Gonzaga has produced a Who’s Who of top women in the courtroom, many of whom meet in Las Vegas for WCC Tournament
If you could pick an era’s Dream Team of successful and powerful women lawyers from Gonzaga, you’d be hard-pressed to find anything quite like what was happening on the banks of the Spokane River in the late 1980s and early ’90s.
That’s a Who’s Who for the western part of our country’s courtrooms.
We’ll start with Las Vegas’ Renee Reuther. She’s about as Zag as a person can get.
She received her undergraduate degree from Gonzaga in 1987 and her law degree in 1990. Reuther was such a part of campus life at that time that she literally was a student-housing resident director at various GU resident halls at the exact same time future Gonzaga President Thayne McCulloh held the same sort of deputy-of-the-dorms gig.
After graduating from Gonzaga Law, Reuther came home to Las Vegas, where she worked as a lawyer in private practice. Now, she is founding partner of Rice, Reuther, Sullivan and Carroll – a firm about to celebrate its 15th year.

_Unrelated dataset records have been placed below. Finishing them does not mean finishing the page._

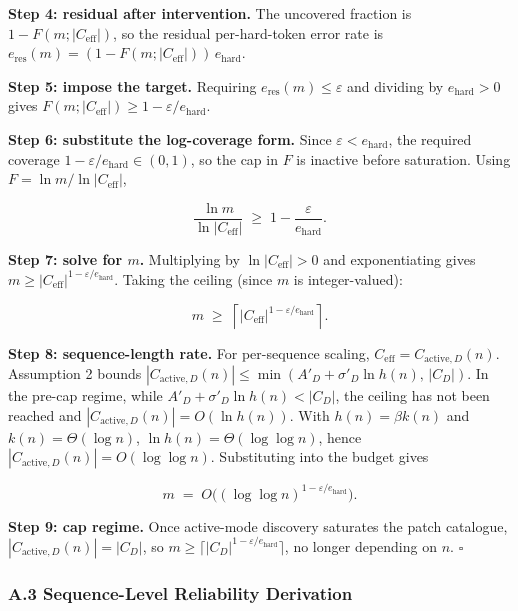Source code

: \documentclass[
]{article}
\begin{document}
\textbf{Step 4: residual after intervention.} The uncovered fraction is
\(1 - F(m; |C_{\text{eff}}|)\), so the residual per-hard-token error
rate is
\(e_{\text{res}}(m) = (1 - F(m; |C_{\text{eff}}|))\, e_{\text{hard}}\).

\textbf{Step 5: impose the target.} Requiring
\(e_{\text{res}}(m) \leq \varepsilon\) and dividing by
\(e_{\text{hard}} > 0\) gives
\(F(m; |C_{\text{eff}}|) \geq 1 - \varepsilon / e_{\text{hard}}\).

\textbf{Step 6: substitute the log-coverage form.} Since
\(\varepsilon < e_{\text{hard}}\), the required coverage
\(1 - \varepsilon/e_{\text{hard}} \in (0, 1)\), so the cap in \(F\) is
inactive before saturation. Using \(F = \ln m / \ln |C_{\text{eff}}|\),

\[
\frac{\ln m}{\ln |C_{\text{eff}}|} \;\geq\; 1 - \frac{\varepsilon}{e_{\text{hard}}}.
\]

\textbf{Step 7: solve for \(m\).} Multiplying by
\(\ln |C_{\text{eff}}| > 0\) and exponentiating gives
\(m \geq |C_{\text{eff}}|^{1 - \varepsilon / e_{\text{hard}}}\). Taking
the ceiling (since \(m\) is integer-valued):

\[
m \;\geq\; \left\lceil |C_{\text{eff}}|^{1 - \varepsilon / e_{\text{hard}}} \right\rceil.
\]

\textbf{Step 8: sequence-length rate.} For per-sequence scaling,
\(C_{\text{eff}} = C_{\text{active},D}(n)\). Assumption 2 bounds
\(|C_{\text{active},D}(n)| \leq \min(A'_D + \sigma'_D \ln h(n),\, |C_D|)\).
In the pre-cap regime, while \(A'_D + \sigma'_D \ln h(n) < |C_D|\), the
ceiling has not been reached and
\(|C_{\text{active},D}(n)| = O(\ln h(n))\). With \(h(n) = \beta k(n)\)
and \(k(n) = \Theta(\log n)\), \(\ln h(n) = \Theta(\log\log n)\), hence
\(|C_{\text{active},D}(n)| = O(\log\log n)\). Substituting into the
budget gives

\[
m \;=\; O\!\bigl((\log\log n)^{1 - \varepsilon / e_{\text{hard}}}\bigr).
\]

\textbf{Step 9: cap regime.} Once active-mode discovery saturates the
patch catalogue, \(|C_{\text{active},D}(n)| = |C_D|\), so
\(m \geq \lceil |C_D|^{1 - \varepsilon / e_{\text{hard}}} \rceil\), no
longer depending on \(n\). \(\square\)

\subsubsection{A.3 Sequence-Level Reliability
Derivation}\label{a.3-sequence-level-reliability-derivation}
\end{document}
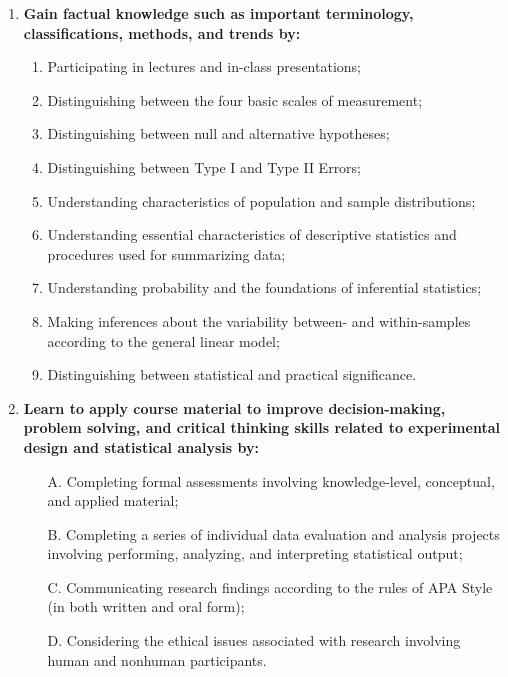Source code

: \documentclass[
]{article}
\begin{document}
\begin{enumerate}
\item {\bf{Gain factual knowledge such as important terminology, classifications, methods, and trends by:}}

\begin{enumerate}[label=\Alph*.]
\itemsep2pt\parskip0pt
\item Participating in lectures and in-class presentations;
\item Distinguishing between the four basic scales of measurement;
\item Distinguishing between null and alternative hypotheses;
\item Distinguishing between Type I and Type II Errors;
\item Understanding characteristics of population and sample distributions;
\item Understanding essential characteristics of descriptive statistics and procedures used for summarizing data;
\item Understanding probability and the foundations of inferential statistics;
\item Making inferences about the variability between- and within-samples according to the general linear model;
\item Distinguishing between statistical and practical significance.
\end{enumerate}

\item {\bf{Learn to apply course material to improve decision-making, problem solving, and critical thinking skills related to experimental design and statistical analysis by:}}

\begin{enumerate}[label=\Alph*.]
\itemsep2pt\parskip0pt
\item[A.] Completing formal assessments involving knowledge-level, conceptual, and applied material;
\item[B.] Completing a series of individual data evaluation and analysis projects involving performing, analyzing, and interpreting statistical output;
\item[C.] Communicating research findings according to the rules of APA Style (in both written and oral form);
\item[D.] Considering the ethical issues associated with research involving human and nonhuman participants.
\end{enumerate}
\end{enumerate}
\end{document}
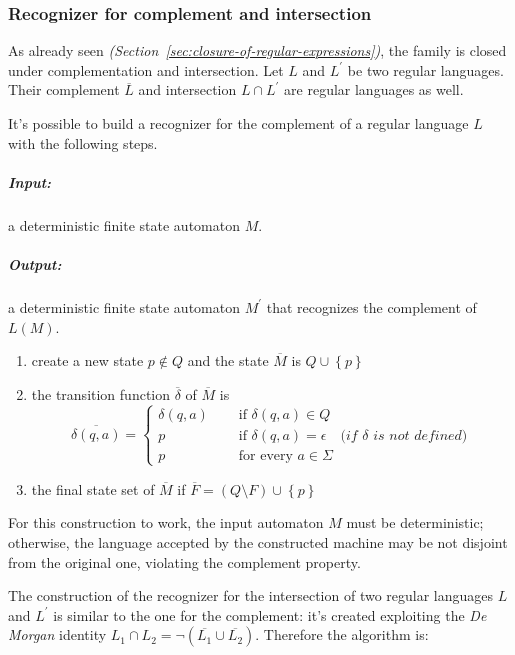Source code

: \documentclass[english]{article}
\begin{document}
\subsubsection{Recognizer for complement and intersection}

As already seen \textit{(Section~\ref{sec:closure-of-regular-expressions})}, the \REG family is closed under complementation and intersection.
Let \(L\) and \(L^\prime\) be two regular languages. Their complement \(\overline{L}\) and intersection \(L \cap L^\prime\) are regular languages as well.

It's possible to build a recognizer for the complement of a regular language \(L\) with the following steps.

\bigskip
\subparagraph*{Input:}
a deterministic finite state automaton \(M\).

\subparagraph*{Output:}
a deterministic finite state automaton \(M^\prime\) that recognizes the complement of \(L(M)\).

\begin{enumerate}
  \item create a new state \(p \notin Q\) and the state \(\overline{M}\) is \(Q \cup \left\{ p \right\}\)
  \item the transition function \(\overline{\delta}\) of \(\overline{M}\) is
        \[\overline{\delta(q, a)} = \begin{cases}
            \delta(q, a) \quad & \text{ if } \delta(q, a)\in Q                                                             \\
            p \quad            & \text{ if } \delta(q, a) = \epsilon \quad \textit{(if }  \delta \textit{ is not defined)} \\
            p \quad            & \text{ for every } a \in \Sigma
          \end{cases}\]
  \item the final state set of \(\overline{M}\) if \(\overline{F} = \left( Q \setminus F \right) \cup \left\{ p \right\}\)
\end{enumerate}

For this construction to work, the input automaton \(M\) must be deterministic;
otherwise, the language accepted by the constructed machine may be not disjoint from the original one, violating the complement property.

\bigskip
The construction of the recognizer for the intersection of two regular languages \(L\) and \(L^\prime\) is similar to the one for the complement:
it's created exploiting the \textit{De Morgan} identity \(L_1 \cap L_2 = \lnot (\overline{L_1} \cup \overline{L_2})\).
Therefore the algorithm is:
\end{document}

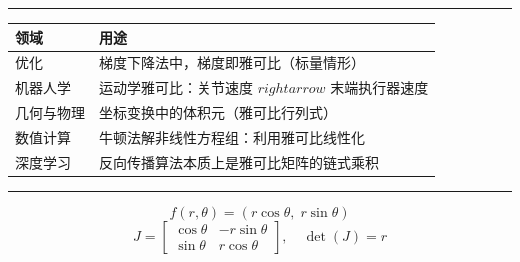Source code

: \begin{center}\rule{0.5\linewidth}{0.5pt}\end{center}

\label{ux5178ux578bux5e94ux7528}


\begin{tabular}{ll}
\toprule
\textbf{领域} & \textbf{用途} \\
\midrule
优化 & 梯度下降法中，梯度即雅可比（标量情形） \\
机器人学 & 运动学雅可比：关节速度 $rightarrow$ 末端执行器速度 \\
几何与物理 & 坐标变换中的体积元（雅可比行列式） \\
数值计算 & 牛顿法解非线性方程组：利用雅可比线性化 \\
深度学习 & 反向传播算法本质上是雅可比矩阵的链式乘积 \\
\bottomrule
\end{tabular}

\begin{center}\rule{0.5\linewidth}{0.5pt}\end{center}

\label{ux4f8bux5b50}

\label{ux4f8b1ux6781ux5750ux6807ux53d8ux6362mathbbr2-to-mathbbr2}

\[
f(r,\theta) = (r\cos\theta,\; r\sin\theta)
\] \[
J = \begin{bmatrix}
\cos\theta & -r\sin\theta \\
\sin\theta &  r\cos\theta
\end{bmatrix},\quad \det(J) = r
\]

Her hometown might be known for legalized gambling and more hotel rooms on a single road than most civilized nations have in total, but real estate is where the real power lies in this neon-saturated desert. And Reuther is who you want helping you when it comes to dealing with land legality in Las Vegas.
She has a perfect 5-for-5 peer rating and has been included in the list of the best real estate lawyers in America every year since 2008.
Reuther is now a member of GU’s Board of Trustees. Anyway you slice it, she’s impressive. Any law school would be proud to call her one of their own.
But it’s when you layer on a few of her other classmates from that era that you can’t help but wonder what in the heck was in the water in Spokane back then.
Some are now big-time lawyers like Reuther. One is U.S. Sen. Catherine Cortez Masto of Nevada. Three are Washington Supreme Court Judges – Mary Fairhurst, Debra Stephens and Barbara Madsen. One is a U.S. bankruptcy judge in Arizona, Madeleine (Loni) Wanslee. Another is Utah’s Assistant Attorney General, Perri Babalis. And three are Spokane County Superior Court judges – Shelley Szambelan, Julie McKay and Annette Plese.
It’s like the courtroom version of American Ninja. Or if Wonder Woman and Perry Mason decided to start some cool new version of the Justice League, only with the emphasis actually on justice.
But to hear Reuther tell it, it becomes clear that this wasn’t a Girl Power moment. Something much bigger was at play… and it had absolutely nothing to do with chromosomal makeup.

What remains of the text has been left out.